Cover of "The Burning Girls" with title and author C. J. Tudor's name in orange text over a white background, with a cutout illustration of orange and black flames engulfing a white church in the center

**Content warnings are at the end, in the spoiler section. My memory’s not great, so they’re never comprehensive. I’d recommend searching other places for a fuller list.**

TL; W[on’t]R[read the review]: It’s a wild ride, but it has major representational issues.


Summary [courtesy of Goodreads]: Welcome to Chapel Croft. Five hundred years ago, eight protestant martyrs were burned at the stake here. Thirty years ago, two teenage girls disappeared without a trace. And two months ago, the vicar of the local parish killed himself. Reverend Jack Brooks, a single parent with a fourteen-year-old daughter and a heavy conscience, arrives in the village hoping to make a fresh start and find some peace.

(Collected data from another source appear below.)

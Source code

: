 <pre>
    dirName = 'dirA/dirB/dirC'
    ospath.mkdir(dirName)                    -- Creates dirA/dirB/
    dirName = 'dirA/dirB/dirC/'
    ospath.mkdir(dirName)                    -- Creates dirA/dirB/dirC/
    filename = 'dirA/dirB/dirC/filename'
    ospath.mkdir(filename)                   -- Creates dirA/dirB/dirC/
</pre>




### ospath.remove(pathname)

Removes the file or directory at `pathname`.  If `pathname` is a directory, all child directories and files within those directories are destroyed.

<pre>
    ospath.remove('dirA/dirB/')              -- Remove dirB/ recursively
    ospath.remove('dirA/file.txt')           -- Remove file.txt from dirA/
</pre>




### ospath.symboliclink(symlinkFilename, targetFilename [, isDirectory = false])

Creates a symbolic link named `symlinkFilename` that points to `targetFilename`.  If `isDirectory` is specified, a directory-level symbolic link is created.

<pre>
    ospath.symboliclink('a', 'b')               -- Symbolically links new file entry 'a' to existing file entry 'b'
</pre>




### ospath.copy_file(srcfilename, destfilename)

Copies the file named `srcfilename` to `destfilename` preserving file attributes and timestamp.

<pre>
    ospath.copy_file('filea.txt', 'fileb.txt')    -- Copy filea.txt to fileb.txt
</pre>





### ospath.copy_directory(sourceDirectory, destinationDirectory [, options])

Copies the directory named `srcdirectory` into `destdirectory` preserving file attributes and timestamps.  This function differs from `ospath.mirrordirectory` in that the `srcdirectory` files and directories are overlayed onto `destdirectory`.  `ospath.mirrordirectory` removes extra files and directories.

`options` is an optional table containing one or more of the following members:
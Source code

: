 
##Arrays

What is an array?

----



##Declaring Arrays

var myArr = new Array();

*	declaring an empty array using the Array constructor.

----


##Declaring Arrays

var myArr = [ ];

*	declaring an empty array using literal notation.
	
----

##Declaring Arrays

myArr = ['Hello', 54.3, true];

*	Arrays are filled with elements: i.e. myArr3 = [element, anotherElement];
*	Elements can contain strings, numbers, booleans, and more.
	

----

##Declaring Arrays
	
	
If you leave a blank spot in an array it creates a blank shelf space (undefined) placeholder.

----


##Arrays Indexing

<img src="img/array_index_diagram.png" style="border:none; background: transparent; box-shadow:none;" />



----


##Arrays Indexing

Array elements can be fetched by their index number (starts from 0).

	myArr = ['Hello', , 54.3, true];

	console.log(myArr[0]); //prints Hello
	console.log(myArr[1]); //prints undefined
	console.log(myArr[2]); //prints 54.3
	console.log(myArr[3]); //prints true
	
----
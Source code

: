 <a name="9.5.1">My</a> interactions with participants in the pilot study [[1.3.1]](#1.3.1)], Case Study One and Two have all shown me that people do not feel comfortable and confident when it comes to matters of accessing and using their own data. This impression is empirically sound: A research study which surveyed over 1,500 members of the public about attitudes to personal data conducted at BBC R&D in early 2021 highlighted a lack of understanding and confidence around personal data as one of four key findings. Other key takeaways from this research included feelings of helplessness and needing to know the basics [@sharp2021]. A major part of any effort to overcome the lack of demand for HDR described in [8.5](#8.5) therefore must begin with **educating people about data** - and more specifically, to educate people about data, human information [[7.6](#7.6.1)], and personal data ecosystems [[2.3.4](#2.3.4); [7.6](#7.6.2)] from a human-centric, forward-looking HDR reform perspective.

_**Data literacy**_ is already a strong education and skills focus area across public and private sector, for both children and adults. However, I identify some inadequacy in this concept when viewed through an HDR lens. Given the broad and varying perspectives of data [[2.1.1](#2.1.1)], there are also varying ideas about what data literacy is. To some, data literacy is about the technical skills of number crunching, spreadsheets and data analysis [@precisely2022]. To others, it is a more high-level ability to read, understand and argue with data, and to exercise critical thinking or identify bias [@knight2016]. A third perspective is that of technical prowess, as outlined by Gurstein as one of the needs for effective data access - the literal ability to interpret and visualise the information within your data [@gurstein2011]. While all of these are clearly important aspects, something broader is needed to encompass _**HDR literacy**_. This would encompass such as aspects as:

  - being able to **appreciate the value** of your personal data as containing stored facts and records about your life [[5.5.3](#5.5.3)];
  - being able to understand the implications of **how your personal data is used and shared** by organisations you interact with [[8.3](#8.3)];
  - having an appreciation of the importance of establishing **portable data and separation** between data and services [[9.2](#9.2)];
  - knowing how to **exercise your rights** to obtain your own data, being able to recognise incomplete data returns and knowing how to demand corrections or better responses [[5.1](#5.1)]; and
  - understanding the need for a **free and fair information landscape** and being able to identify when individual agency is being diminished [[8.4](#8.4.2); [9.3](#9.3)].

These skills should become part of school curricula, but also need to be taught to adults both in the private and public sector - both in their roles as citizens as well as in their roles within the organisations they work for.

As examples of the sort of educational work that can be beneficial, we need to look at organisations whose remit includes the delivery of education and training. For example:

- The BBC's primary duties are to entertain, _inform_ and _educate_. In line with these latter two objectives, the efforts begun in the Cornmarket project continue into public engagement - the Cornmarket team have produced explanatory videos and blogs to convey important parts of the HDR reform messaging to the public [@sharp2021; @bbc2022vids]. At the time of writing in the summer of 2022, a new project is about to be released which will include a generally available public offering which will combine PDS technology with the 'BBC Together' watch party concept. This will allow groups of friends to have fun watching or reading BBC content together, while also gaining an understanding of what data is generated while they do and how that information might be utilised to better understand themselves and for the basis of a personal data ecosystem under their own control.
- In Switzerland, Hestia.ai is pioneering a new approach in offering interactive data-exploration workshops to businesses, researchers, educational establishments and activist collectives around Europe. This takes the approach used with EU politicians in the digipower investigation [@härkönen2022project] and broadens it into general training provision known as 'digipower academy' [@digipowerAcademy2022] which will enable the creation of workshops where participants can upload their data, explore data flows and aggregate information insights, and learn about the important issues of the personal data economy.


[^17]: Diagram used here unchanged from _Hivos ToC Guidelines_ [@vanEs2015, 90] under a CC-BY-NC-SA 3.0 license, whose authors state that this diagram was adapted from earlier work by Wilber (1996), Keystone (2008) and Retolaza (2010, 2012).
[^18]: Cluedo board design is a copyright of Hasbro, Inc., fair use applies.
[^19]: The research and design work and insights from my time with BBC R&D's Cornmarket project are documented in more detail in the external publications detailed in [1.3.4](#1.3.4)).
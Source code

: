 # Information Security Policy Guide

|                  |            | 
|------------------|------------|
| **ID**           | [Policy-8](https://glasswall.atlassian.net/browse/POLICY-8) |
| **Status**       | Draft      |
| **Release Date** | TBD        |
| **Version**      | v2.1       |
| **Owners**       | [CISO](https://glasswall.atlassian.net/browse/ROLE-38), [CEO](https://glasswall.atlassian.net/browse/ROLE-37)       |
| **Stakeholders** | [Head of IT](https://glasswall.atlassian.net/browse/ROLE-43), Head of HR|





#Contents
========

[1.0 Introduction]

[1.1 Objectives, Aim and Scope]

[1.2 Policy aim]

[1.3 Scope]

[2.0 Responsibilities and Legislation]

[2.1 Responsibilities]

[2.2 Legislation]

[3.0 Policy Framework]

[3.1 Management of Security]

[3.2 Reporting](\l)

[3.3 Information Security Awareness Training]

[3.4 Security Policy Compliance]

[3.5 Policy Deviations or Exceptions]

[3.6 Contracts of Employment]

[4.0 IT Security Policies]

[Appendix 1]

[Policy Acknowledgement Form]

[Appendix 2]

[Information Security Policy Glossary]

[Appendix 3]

Instead, Jack finds a town mired in secrecy and a strange welcome package: an old exorcism kit and a note quoting scripture. “But there is nothing covered up that will not be revealed and hidden that will not be known.” The more Jack and her daughter Flo get acquainted with the town and its strange denizens, the deeper they are drawn into their rifts, mysteries, and suspicions. And when Flo is troubled by strange sightings in the old chapel, it becomes apparent that there are ghosts here that refuse to be laid to rest. But uncovering the truth can be deadly in a village where everyone has something to protect, everyone has links with the village’s bloody past, and no one trusts an outsider.


[Note: This review is based on an eARC from NetGalley and Ballantine Books.]

This was my first CJ Tudor book, and I stayed up most of the night to finish it, so it clearly worked for me, on the whole. The ending was more satisfying than most thrillers I’ve read, though it did suffer from contemporary-thriller syndrome, where there practically have to be more twists than pages. Some of these twists were fun, some were ridiculous, and some were problematic, but there were definitely A LOT of them. I do wish that trend would chill…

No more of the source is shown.